You've probably watched your child's eyes go wide when Inky generates a story starring their own name, their pet, and their favorite color dragon — all in under ten seconds. But what's actually happening under the hood? Here's a plain-language breakdown, no computer science degree required.
It Starts With a Prompt
When you fill in a story request — your child's name, an art style, a theme — Inky assembles that into a structured set of instructions called a prompt. Think of a prompt like a very detailed creative brief sent to an expert author: 'Write a 500-word adventure story for a 5-year-old named Maya who loves dolphins and wants to feel brave. Use warm, simple language. End with a comforting resolution.'
The more specific the prompt, the more personal and coherent the story. That's why Inky asks for details rather than just 'write something fun.'
The Language Model: Your Story's Author
The prompt goes to a large language model (LLM) — a type of AI trained on billions of words of text. During training, it learned grammar, narrative structure, vocabulary appropriate for different ages, how stories are paced, and countless other patterns that good writing follows.
The LLM doesn't copy from a database of pre-written stories. It generates text token by token — predicting what word should come next based on context, the prompt, and everything it learned during training. This is why each story is genuinely unique, even if two families request similar inputs.
Why Stories Are Age-Appropriate
Inky gives the LLM specific instructions about age and reading level for every generation.

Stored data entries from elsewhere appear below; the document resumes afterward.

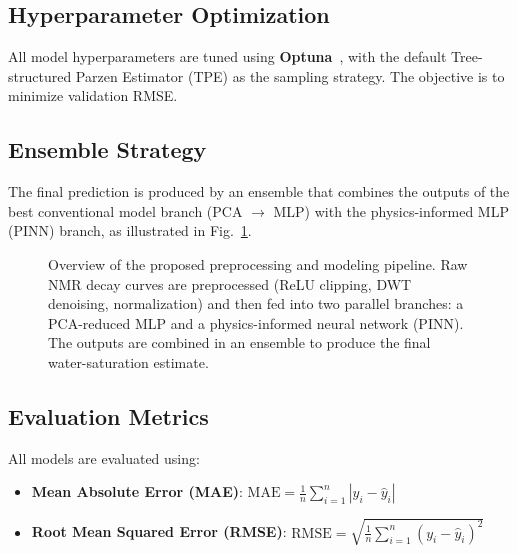 \documentclass[runningheads]{llncs}
\begin{document}
\subsection{Hyperparameter Optimization}
\label{sec:optim}

All model hyperparameters are tuned using \textbf{Optuna}~\cite{ref_optuna}, with the default
Tree-structured Parzen Estimator (TPE) as the sampling strategy. The objective is to minimize
validation RMSE.

\subsection{Ensemble Strategy}
\label{sec:ensemble}

The final prediction is produced by an ensemble that combines the outputs of the best conventional
model branch (PCA $\rightarrow$ MLP) with the physics-informed MLP (PINN) branch, as illustrated
in Fig.~\ref{fig:pipeline}.

\begin{figure}[t]
  \centering
  \caption{Overview of the proposed preprocessing and modeling pipeline. Raw NMR decay curves
  are preprocessed (ReLU clipping, DWT denoising, normalization) and then fed into two parallel
  branches: a PCA-reduced MLP and a physics-informed neural network (PINN). The outputs are
  combined in an ensemble to produce the final water-saturation estimate.}
  \label{fig:pipeline}
\end{figure}

\subsection{Evaluation Metrics}
\label{sec:metrics}

All models are evaluated using:
\begin{itemize}
  \item \textbf{Mean Absolute Error (MAE)}: $\text{MAE} = \frac{1}{n}\sum_{i=1}^{n}|y_i - \hat{y}_i|$
  \item \textbf{Root Mean Squared Error (RMSE)}: $\text{RMSE} = \sqrt{\frac{1}{n}\sum_{i=1}^{n}(y_i - \hat{y}_i)^2}$
\end{itemize}
\end{document}
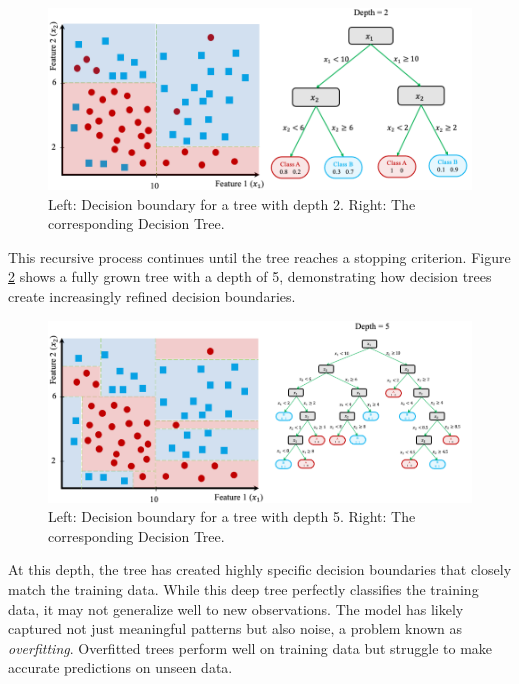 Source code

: \documentclass[
]{book}
\theoremstyle{definition}
\theoremstyle{definition}
\theoremstyle{definition}
\theoremstyle{definition}
\theoremstyle{remark}
\begin{document}
\begin{figure}

{\centering \includegraphics[width=1\linewidth]{images/ex_tree_3} 

}

\caption{Left: Decision boundary for a tree with depth 2. Right: The corresponding Decision Tree.}\label{fig:tree-3}
\end{figure}

This recursive process continues until the tree reaches a stopping criterion. Figure \ref{fig:tree-4} shows a fully grown tree with a depth of 5, demonstrating how decision trees create increasingly refined decision boundaries.

\begin{figure}

{\centering \includegraphics[width=1\linewidth]{images/ex_tree_4} 

}

\caption{Left: Decision boundary for a tree with depth 5. Right: The corresponding Decision Tree.}\label{fig:tree-4}
\end{figure}

At this depth, the tree has created highly specific decision boundaries that closely match the training data. While this deep tree perfectly classifies the training data, it may not generalize well to new observations. The model has likely captured not just meaningful patterns but also noise, a problem known as \emph{overfitting}. Overfitted trees perform well on training data but struggle to make accurate predictions on unseen data.
\end{document}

A story for a 3-year-old gets short sentences, simple vocabulary, repetition patterns, and a gentle resolution. A story for a 10-year-old gets more complex plot structure, richer vocabulary, and themes like problem-solving and friendship dynamics.
The model also runs through safety filters — automated checks that flag and reject any content that falls outside Inky's content policy before the story ever reaches your screen.